Isometrically Resolved Photoacoustic Microscopy Based on Broadband Surface Plasmon Resonance Ultrasound Sensing

Photoacoustic microscopy (PAM) can measure optical absorption-based molecular specificities within tissues. Despite the diffraction-limited lateral resolution in optical-resolution photoacoustic microscopy (OR-PAM), the ongoing challenge is poor axial resolution because of an insufficient ultrasound detection bandwidth, which hampers PAM volumetric imaging. We propose polarization-differential surface plasmon resonance (SPR) sensing for broadband and high sensitivity photoacoustic (PA) detection, allowing OR-PAM with comparable resolution along lateral and axial directions. This sensor possesses an estimated noise-equivalent-pressure sensitivity of similar to 477 Pa over an approximately linear pressure response up to 107 kPa.

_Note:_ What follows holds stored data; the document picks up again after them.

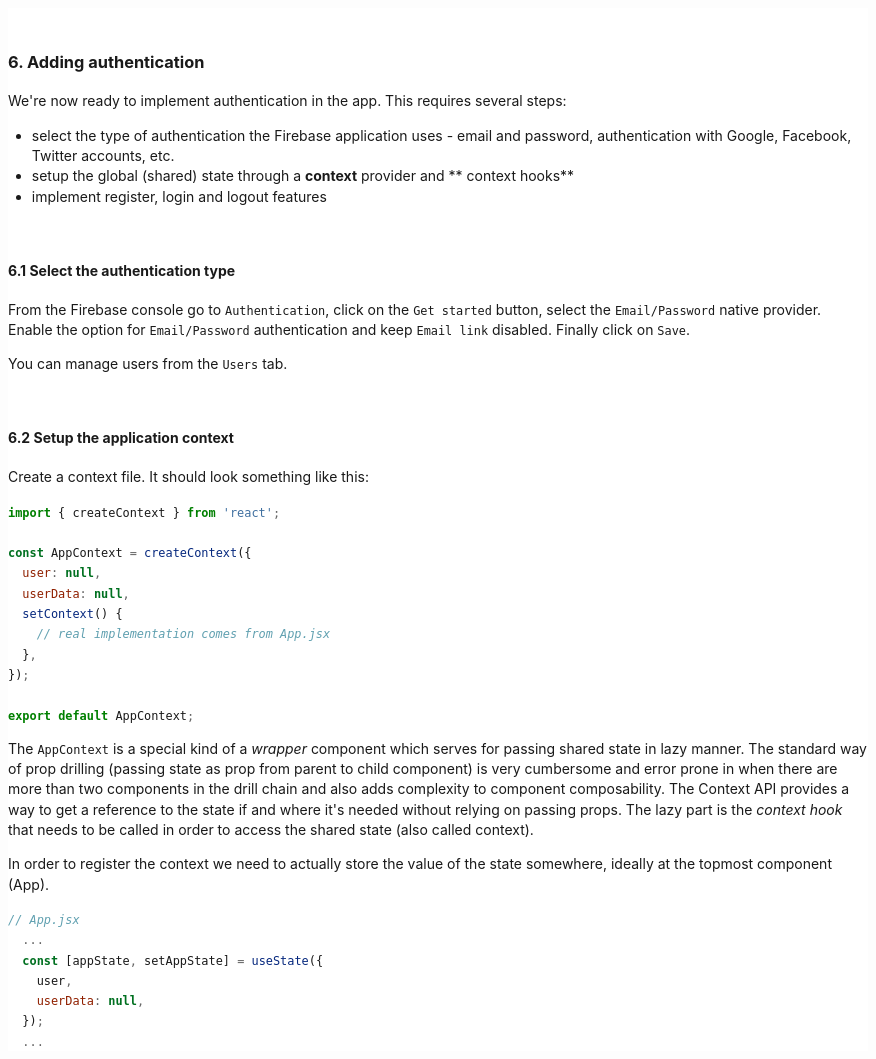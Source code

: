 <br>

### 6. Adding authentication

We're now ready to implement authentication in the app. This requires several steps:

- select the type of authentication the Firebase application uses - email and password, authentication with Google, Facebook, Twitter accounts, etc.
- setup the global (shared) state through a **context** provider and ** context hooks**
- implement register, login and logout features

<br>

#### 6.1 Select the authentication type

From the Firebase console go to `Authentication`, click on the `Get started` button, select the `Email/Password` native provider. Enable the option for `Email/Password` authentication and keep `Email link` disabled. Finally click on `Save`.

You can manage users from the `Users` tab.

<br>

#### 6.2 Setup the application context

Create a context file. It should look something like this:

```js
import { createContext } from 'react';

const AppContext = createContext({
  user: null,
  userData: null,
  setContext() {
    // real implementation comes from App.jsx
  },
});

export default AppContext;
```

The `AppContext` is a special kind of a *wrapper* component which serves for passing shared state in lazy manner. The standard way of prop drilling (passing state as prop from parent to child component) is very cumbersome and error prone in when there are more than two components in the drill chain and also adds complexity to component composability. The Context API provides a way to get a reference to the state if and where it's needed without relying on passing props. The lazy part is the *context hook* that needs to be called in order to access the shared state (also called context).

In order to register the context we need to actually store the value of the state somewhere, ideally at the topmost component (App).

```js
// App.jsx
  ...
  const [appState, setAppState] = useState({
    user,
    userData: null,
  });
  ...
```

Moreover, an improved PA detection bandwidth of similar to 173 MHz permits an axial resolution (similar to 7.6 mu m) that approaches the lateral resolution (similar to 4.5 mu m) of our OR-PAM system. The capability in spatially isometric micrometer-scale resolution enables in vivo volumetric label-free imaging of the microvasculature of a mouse ear. The SPR sensing technology promises broader applications of PAM in biomedical studies such as microcirculation.